**Work request:**
Only a number is expected in reply: the number of lines below that include the word "window".
[Source records]
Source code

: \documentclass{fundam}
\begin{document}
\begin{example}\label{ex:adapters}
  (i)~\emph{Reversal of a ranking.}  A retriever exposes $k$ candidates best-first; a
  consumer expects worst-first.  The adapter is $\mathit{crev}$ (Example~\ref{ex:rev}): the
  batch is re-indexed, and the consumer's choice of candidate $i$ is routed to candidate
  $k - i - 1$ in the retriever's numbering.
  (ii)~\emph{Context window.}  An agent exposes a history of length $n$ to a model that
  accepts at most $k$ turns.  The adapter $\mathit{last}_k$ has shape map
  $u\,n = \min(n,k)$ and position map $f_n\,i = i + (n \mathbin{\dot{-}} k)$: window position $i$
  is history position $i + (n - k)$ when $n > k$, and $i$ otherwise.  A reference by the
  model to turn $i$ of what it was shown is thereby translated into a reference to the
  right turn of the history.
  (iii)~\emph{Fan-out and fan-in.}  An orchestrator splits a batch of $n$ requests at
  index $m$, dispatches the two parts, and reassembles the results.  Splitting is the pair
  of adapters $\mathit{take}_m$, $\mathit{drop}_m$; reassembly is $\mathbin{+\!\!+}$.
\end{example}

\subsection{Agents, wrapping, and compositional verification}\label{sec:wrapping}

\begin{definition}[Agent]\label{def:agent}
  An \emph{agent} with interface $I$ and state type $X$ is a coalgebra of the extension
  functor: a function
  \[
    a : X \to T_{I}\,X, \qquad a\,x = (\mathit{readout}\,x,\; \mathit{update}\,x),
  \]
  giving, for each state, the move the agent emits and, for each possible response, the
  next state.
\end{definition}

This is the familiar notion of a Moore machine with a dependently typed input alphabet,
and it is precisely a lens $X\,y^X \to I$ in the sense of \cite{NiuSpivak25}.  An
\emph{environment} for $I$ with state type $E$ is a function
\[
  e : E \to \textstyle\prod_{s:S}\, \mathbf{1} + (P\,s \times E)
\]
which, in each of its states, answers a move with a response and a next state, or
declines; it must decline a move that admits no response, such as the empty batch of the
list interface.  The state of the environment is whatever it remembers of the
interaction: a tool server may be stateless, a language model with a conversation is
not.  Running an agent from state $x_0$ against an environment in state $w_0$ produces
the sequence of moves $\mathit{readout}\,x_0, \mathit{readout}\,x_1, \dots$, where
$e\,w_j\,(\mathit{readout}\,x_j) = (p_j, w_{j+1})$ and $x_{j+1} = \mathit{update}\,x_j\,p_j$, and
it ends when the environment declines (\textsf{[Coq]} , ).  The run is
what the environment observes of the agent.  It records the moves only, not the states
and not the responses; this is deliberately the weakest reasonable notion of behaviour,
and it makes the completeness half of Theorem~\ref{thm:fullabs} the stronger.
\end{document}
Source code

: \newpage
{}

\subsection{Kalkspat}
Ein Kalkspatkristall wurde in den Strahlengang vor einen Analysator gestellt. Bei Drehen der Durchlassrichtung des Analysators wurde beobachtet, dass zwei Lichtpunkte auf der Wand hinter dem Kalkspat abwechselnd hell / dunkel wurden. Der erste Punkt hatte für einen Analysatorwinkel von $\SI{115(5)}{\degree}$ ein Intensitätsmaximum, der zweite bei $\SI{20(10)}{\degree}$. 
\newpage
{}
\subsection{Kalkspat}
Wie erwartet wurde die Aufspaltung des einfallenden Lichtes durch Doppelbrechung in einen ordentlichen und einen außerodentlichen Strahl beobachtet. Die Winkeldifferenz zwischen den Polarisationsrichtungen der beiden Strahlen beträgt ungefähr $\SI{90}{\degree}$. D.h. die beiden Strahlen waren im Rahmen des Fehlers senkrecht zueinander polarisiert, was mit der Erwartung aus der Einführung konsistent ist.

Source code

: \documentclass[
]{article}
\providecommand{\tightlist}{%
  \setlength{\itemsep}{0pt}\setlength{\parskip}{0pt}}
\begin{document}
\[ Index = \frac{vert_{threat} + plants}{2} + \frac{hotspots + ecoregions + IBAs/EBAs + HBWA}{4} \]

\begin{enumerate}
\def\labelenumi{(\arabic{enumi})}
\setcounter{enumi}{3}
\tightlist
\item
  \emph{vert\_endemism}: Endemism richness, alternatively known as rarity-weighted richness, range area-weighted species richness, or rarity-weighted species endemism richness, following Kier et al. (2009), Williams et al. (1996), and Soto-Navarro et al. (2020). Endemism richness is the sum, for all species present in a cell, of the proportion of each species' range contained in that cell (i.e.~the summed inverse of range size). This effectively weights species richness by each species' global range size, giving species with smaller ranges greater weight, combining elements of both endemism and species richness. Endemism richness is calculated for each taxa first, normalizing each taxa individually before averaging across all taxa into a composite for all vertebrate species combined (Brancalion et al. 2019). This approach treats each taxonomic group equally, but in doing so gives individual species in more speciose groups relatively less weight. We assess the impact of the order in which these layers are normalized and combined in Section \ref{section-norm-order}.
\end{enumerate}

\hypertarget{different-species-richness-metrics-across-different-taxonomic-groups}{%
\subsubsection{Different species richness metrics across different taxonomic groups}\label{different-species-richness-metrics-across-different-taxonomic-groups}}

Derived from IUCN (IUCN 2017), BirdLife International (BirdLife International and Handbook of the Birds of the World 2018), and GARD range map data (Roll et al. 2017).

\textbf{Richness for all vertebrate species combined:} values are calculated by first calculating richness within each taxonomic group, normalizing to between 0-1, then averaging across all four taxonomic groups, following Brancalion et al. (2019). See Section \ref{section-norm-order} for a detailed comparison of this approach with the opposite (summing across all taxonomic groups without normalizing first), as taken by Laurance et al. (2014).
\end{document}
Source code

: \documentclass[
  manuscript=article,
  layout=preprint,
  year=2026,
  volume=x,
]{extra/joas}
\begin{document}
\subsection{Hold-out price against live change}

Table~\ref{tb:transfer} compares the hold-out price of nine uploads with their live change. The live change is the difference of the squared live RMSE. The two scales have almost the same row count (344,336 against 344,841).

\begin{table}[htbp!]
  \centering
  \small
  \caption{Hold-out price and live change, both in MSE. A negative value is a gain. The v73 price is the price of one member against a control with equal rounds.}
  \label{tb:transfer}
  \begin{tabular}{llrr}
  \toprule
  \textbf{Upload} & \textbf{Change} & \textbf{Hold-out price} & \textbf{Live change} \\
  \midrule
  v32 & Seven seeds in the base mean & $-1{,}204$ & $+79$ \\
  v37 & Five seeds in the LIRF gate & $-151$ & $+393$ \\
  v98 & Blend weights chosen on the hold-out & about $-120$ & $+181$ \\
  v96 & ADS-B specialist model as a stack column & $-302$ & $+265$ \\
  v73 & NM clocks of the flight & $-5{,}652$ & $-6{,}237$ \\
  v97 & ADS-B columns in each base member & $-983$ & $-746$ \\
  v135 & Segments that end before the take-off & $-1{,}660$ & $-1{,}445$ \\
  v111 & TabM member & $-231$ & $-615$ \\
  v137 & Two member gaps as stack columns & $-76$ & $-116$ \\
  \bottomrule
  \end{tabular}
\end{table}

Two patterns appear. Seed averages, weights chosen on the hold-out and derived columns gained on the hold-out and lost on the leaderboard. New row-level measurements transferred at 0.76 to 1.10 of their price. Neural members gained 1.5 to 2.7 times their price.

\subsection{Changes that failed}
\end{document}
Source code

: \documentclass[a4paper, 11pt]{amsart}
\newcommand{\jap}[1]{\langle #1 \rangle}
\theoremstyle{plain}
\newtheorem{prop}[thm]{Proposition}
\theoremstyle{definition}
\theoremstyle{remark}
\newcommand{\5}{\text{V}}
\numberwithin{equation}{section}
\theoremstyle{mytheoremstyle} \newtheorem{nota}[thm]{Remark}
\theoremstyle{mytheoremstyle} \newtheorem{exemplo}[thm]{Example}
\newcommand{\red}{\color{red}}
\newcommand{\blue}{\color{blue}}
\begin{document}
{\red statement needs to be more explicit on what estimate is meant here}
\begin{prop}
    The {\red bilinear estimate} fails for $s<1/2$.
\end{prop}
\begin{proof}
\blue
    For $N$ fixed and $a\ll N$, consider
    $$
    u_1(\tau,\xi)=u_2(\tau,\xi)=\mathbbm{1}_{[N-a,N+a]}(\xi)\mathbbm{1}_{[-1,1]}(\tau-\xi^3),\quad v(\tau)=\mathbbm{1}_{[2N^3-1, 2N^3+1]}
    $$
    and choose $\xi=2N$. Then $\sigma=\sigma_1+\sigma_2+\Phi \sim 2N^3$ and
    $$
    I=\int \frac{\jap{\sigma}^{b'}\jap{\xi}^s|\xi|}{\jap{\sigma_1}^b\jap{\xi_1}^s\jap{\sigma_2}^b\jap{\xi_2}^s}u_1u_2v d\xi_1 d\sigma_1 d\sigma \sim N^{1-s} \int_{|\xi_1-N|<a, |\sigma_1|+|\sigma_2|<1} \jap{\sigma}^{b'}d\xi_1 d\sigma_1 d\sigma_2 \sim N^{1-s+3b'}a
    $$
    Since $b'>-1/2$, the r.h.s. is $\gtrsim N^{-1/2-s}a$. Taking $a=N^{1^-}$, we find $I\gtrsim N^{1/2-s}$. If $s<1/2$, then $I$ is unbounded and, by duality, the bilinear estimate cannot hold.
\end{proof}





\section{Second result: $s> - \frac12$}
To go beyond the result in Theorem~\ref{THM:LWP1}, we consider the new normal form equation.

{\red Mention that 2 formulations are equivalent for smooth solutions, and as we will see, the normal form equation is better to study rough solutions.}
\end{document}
[/Source records]
**Solution below:**
2